• Activity:
Although pictures appear in the data, the answer should contain only the lines from its start through the line with "- Stellen Sie", written out exactly.

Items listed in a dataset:
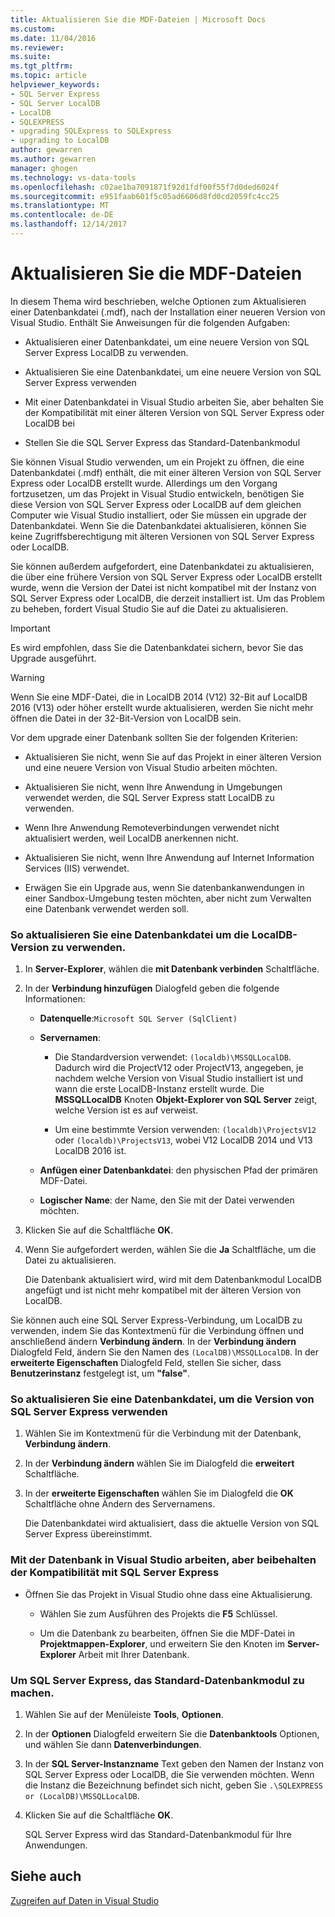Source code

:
 ```yaml
---
title: Aktualisieren Sie die MDF-Dateien | Microsoft Docs
ms.custom: 
ms.date: 11/04/2016
ms.reviewer: 
ms.suite: 
ms.tgt_pltfrm: 
ms.topic: article
helpviewer_keywords:
- SQL Server Express
- SQL Server LocalDB
- LocalDB
- SQLEXPRESS
- upgrading SQLExpress to SQLExpress
- upgrading to LocalDB
author: gewarren
ms.author: gewarren
manager: ghogen
ms.technology: vs-data-tools
ms.openlocfilehash: c02ae1ba7091871f92d1fdf00f55f7d0ded6024f
ms.sourcegitcommit: e951faab601f5c05ad6606d8fd0cd2059fc4cc25
ms.translationtype: MT
ms.contentlocale: de-DE
ms.lasthandoff: 12/14/2017
---
```

# <a name="upgrade-mdf-files"></a>Aktualisieren Sie die MDF-Dateien

In diesem Thema wird beschrieben, welche Optionen zum Aktualisieren einer Datenbankdatei (.mdf), nach der Installation einer neueren Version von Visual Studio. Enthält Sie Anweisungen für die folgenden Aufgaben:

- Aktualisieren einer Datenbankdatei, um eine neuere Version von SQL Server Express LocalDB zu verwenden.

- Aktualisieren Sie eine Datenbankdatei, um eine neuere Version von SQL Server Express verwenden

- Mit einer Datenbankdatei in Visual Studio arbeiten Sie, aber behalten Sie der Kompatibilität mit einer älteren Version von SQL Server Express oder LocalDB bei

- Stellen Sie die SQL Server Express das Standard-Datenbankmodul

Sie können Visual Studio verwenden, um ein Projekt zu öffnen, die eine Datenbankdatei (.mdf) enthält, die mit einer älteren Version von SQL Server Express oder LocalDB erstellt wurde. Allerdings um den Vorgang fortzusetzen, um das Projekt in Visual Studio entwickeln, benötigen Sie diese Version von SQL Server Express oder LocalDB auf dem gleichen Computer wie Visual Studio installiert, oder Sie müssen ein upgrade der Datenbankdatei. Wenn Sie die Datenbankdatei aktualisieren, können Sie keine Zugriffsberechtigung mit älteren Versionen von SQL Server Express oder LocalDB.

Sie können außerdem aufgefordert, eine Datenbankdatei zu aktualisieren, die über eine frühere Version von SQL Server Express oder LocalDB erstellt wurde, wenn die Version der Datei ist nicht kompatibel mit der Instanz von SQL Server Express oder LocalDB, die derzeit installiert ist. Um das Problem zu beheben, fordert Visual Studio Sie auf die Datei zu aktualisieren.

> [!IMPORTANT]
> Es wird empfohlen, dass Sie die Datenbankdatei sichern, bevor Sie das Upgrade ausgeführt.

> [!WARNING]
> Wenn Sie eine MDF-Datei, die in LocalDB 2014 (V12) 32-Bit auf LocalDB 2016 (V13) oder höher erstellt wurde aktualisieren, werden Sie nicht mehr öffnen die Datei in der 32-Bit-Version von LocalDB sein.

Vor dem upgrade einer Datenbank sollten Sie der folgenden Kriterien:
  
-   Aktualisieren Sie nicht, wenn Sie auf das Projekt in einer älteren Version und eine neuere Version von Visual Studio arbeiten möchten.  
  
-   Aktualisieren Sie nicht, wenn Ihre Anwendung in Umgebungen verwendet werden, die SQL Server Express statt LocalDB zu verwenden.  
  
-   Wenn Ihre Anwendung Remoteverbindungen verwendet nicht aktualisiert werden, weil LocalDB anerkennen nicht.  
  
-   Aktualisieren Sie nicht, wenn Ihre Anwendung auf Internet Information Services (IIS) verwendet.  
  
-   Erwägen Sie ein Upgrade aus, wenn Sie datenbankanwendungen in einer Sandbox-Umgebung testen möchten, aber nicht zum Verwalten eine Datenbank verwendet werden soll.  
  
### <a name="to-upgrade-a-database-file-to-use-the-localdb-version"></a>So aktualisieren Sie eine Datenbankdatei um die LocalDB-Version zu verwenden.
  
1.  In **Server-Explorer**, wählen die **mit Datenbank verbinden** Schaltfläche.  
  
2.  In der **Verbindung hinzufügen** Dialogfeld geben die folgende Informationen:  
  
    -   **Datenquelle**:`Microsoft SQL Server (SqlClient)`  
  
    -   **Servernamen**:  
  
        -   Die Standardversion verwendet: `(localdb)\MSSQLLocalDB`.  Dadurch wird die ProjectV12 oder ProjectV13, angegeben, je nachdem welche Version von Visual Studio installiert ist und wann die erste LocalDB-Instanz erstellt wurde. Die **MSSQLLocalDB** Knoten **Objekt-Explorer von SQL Server** zeigt, welche Version ist es auf verweist.  
  
        -   Um eine bestimmte Version verwenden: `(localdb)\ProjectsV12` oder `(localdb)\ProjectsV13`, wobei V12 LocalDB 2014 und V13 LocalDB 2016 ist.  
  
    -   **Anfügen einer Datenbankdatei**: den physischen Pfad der primären MDF-Datei.  
  
    -   **Logischer Name**: der Name, den Sie mit der Datei verwenden möchten.  
  
3.  Klicken Sie auf die Schaltfläche **OK**.  
  
4.  Wenn Sie aufgefordert werden, wählen Sie die **Ja** Schaltfläche, um die Datei zu aktualisieren.  
  
    Die Datenbank aktualisiert wird, wird mit dem Datenbankmodul LocalDB angefügt und ist nicht mehr kompatibel mit der älteren Version von LocalDB.  
  
Sie können auch eine SQL Server Express-Verbindung, um LocalDB zu verwenden, indem Sie das Kontextmenü für die Verbindung öffnen und anschließend ändern **Verbindung ändern**. In der **Verbindung ändern** Dialogfeld Feld, ändern Sie den Namen des `(LocalDB)\MSSQLLocalDB`. In der **erweiterte Eigenschaften** Dialogfeld Feld, stellen Sie sicher, dass **Benutzerinstanz** festgelegt ist, um **"false"**.

### <a name="to-upgrade-a-database-file-to-use-the-sql-server-express-version"></a>So aktualisieren Sie eine Datenbankdatei, um die Version von SQL Server Express verwenden  
  
1.  Wählen Sie im Kontextmenü für die Verbindung mit der Datenbank, **Verbindung ändern**.  
  
2.  In der **Verbindung ändern** wählen Sie im Dialogfeld die **erweitert** Schaltfläche.  
  
3.  In der **erweiterte Eigenschaften** wählen Sie im Dialogfeld die **OK** Schaltfläche ohne Ändern des Servernamens.  
  
    Die Datenbankdatei wird aktualisiert, dass die aktuelle Version von SQL Server Express übereinstimmt.  
  
### <a name="to-work-with-the-database-in-visual-studio-but-retain-compatibility-with-sql-server-express"></a>Mit der Datenbank in Visual Studio arbeiten, aber beibehalten der Kompatibilität mit SQL Server Express  
  
-   Öffnen Sie das Projekt in Visual Studio ohne dass eine Aktualisierung.  
  
    -   Wählen Sie zum Ausführen des Projekts die **F5** Schlüssel.  
  
    -   Um die Datenbank zu bearbeiten, öffnen Sie die MDF-Datei in **Projektmappen-Explorer**, und erweitern Sie den Knoten im **Server-Explorer** Arbeit mit Ihrer Datenbank.  
  
### <a name="to-make-sql-server-express-the-default-database-engine"></a>Um SQL Server Express, das Standard-Datenbankmodul zu machen.  
  
1.  Wählen Sie auf der Menüleiste **Tools**, **Optionen**.  
  
2.  In der **Optionen** Dialogfeld erweitern Sie die **Datenbanktools** Optionen, und wählen Sie dann **Datenverbindungen**.  
  
3.  In der **SQL Server-Instanzname** Text geben den Namen der Instanz von SQL Server Express oder LocalDB, die Sie verwenden möchten. Wenn die Instanz die Bezeichnung befindet sich nicht, geben Sie `.\SQLEXPRESS or (LocalDB)\MSSQLLocalDB`.  
  
4.  Klicken Sie auf die Schaltfläche **OK**.  
  
    SQL Server Express wird das Standard-Datenbankmodul für Ihre Anwendungen.

## <a name="see-also"></a>Siehe auch

[Zugreifen auf Daten in Visual Studio](accessing-data-in-visual-studio.md)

• Answer below:
Source code

:
 ```yaml
---
title: Aktualisieren Sie die MDF-Dateien | Microsoft Docs
ms.custom: 
ms.date: 11/04/2016
ms.reviewer: 
ms.suite: 
ms.tgt_pltfrm: 
ms.topic: article
helpviewer_keywords:
- SQL Server Express
- SQL Server LocalDB
- LocalDB
- SQLEXPRESS
- upgrading SQLExpress to SQLExpress
- upgrading to LocalDB
author: gewarren
ms.author: gewarren
manager: ghogen
ms.technology: vs-data-tools
ms.openlocfilehash: c02ae1ba7091871f92d1fdf00f55f7d0ded6024f
ms.sourcegitcommit: e951faab601f5c05ad6606d8fd0cd2059fc4cc25
ms.translationtype: MT
ms.contentlocale: de-DE
ms.lasthandoff: 12/14/2017
---
```

# <a name="upgrade-mdf-files"></a>Aktualisieren Sie die MDF-Dateien

In diesem Thema wird beschrieben, welche Optionen zum Aktualisieren einer Datenbankdatei (.mdf), nach der Installation einer neueren Version von Visual Studio. Enthält Sie Anweisungen für die folgenden Aufgaben:

- Aktualisieren einer Datenbankdatei, um eine neuere Version von SQL Server Express LocalDB zu verwenden.

- Aktualisieren Sie eine Datenbankdatei, um eine neuere Version von SQL Server Express verwenden

- Mit einer Datenbankdatei in Visual Studio arbeiten Sie, aber behalten Sie der Kompatibilität mit einer älteren Version von SQL Server Express oder LocalDB bei

- Stellen Sie die SQL Server Express das Standard-Datenbankmodul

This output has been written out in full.